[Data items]
....

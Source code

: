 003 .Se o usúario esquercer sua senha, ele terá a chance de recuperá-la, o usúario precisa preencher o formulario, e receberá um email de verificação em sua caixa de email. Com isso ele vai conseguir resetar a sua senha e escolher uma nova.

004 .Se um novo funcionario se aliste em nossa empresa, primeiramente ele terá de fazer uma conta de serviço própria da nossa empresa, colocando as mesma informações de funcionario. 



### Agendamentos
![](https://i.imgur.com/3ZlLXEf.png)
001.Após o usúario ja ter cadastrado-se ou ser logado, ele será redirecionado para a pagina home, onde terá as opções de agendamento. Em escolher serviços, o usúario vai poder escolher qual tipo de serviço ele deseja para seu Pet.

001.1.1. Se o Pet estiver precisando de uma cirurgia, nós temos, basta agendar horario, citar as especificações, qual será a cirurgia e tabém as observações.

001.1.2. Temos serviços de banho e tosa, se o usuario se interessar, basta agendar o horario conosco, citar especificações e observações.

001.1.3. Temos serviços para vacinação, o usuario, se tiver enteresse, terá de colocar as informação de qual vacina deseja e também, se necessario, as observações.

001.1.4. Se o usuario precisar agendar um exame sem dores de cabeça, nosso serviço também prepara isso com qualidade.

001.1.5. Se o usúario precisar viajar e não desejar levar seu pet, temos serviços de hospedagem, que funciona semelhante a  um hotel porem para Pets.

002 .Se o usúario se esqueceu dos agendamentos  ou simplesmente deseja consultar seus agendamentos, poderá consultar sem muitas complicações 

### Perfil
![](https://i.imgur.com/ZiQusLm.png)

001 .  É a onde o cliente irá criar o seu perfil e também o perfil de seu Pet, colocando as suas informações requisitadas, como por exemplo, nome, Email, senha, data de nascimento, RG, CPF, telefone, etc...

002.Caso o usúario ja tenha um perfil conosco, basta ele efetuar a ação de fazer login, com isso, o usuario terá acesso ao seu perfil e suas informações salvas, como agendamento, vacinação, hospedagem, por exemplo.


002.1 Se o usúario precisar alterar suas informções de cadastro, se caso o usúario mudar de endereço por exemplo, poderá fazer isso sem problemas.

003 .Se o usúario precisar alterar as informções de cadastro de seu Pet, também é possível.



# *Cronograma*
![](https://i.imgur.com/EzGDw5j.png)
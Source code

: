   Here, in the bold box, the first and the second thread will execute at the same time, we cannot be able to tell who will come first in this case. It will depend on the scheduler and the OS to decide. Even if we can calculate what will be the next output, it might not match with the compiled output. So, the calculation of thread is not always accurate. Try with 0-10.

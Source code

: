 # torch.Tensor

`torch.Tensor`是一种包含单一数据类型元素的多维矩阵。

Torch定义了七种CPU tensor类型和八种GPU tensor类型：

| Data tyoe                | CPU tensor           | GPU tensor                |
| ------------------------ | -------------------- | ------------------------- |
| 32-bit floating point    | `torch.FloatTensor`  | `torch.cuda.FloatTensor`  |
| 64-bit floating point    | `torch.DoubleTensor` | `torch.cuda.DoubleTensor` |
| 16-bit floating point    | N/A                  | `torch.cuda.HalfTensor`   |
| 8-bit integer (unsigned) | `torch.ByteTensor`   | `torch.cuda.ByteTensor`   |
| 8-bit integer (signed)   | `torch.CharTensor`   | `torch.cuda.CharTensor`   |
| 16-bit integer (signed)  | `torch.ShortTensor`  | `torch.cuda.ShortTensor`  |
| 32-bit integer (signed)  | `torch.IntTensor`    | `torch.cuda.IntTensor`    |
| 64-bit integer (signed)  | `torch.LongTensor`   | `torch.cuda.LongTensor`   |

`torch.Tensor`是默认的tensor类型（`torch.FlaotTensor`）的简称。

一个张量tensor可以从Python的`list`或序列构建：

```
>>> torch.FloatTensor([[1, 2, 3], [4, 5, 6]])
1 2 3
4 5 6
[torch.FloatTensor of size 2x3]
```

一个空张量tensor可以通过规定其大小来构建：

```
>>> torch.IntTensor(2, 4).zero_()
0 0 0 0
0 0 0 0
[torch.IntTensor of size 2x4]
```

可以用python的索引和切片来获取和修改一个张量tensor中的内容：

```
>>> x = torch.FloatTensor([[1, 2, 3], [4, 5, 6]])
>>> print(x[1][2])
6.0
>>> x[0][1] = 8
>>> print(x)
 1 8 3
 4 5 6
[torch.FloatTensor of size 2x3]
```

....

* **Problem to work on**: Copy each line in the entries above where "precisar" turns up.

* **Exercise response**:
001.1.4. Se o usuario precisar agendar um exame sem dores de cabeça, nosso serviço também prepara isso com qualidade.
001.1.5. Se o usúario precisar viajar e não desejar levar seu pet, temos serviços de hospedagem, que funciona semelhante a  um hotel porem para Pets.
002.1 Se o usúario precisar alterar suas informções de cadastro, se caso o usúario mudar de endereço por exemplo, poderá fazer isso sem problemas.
003 .Se o usúario precisar alterar as informções de cadastro de seu Pet, também é possível.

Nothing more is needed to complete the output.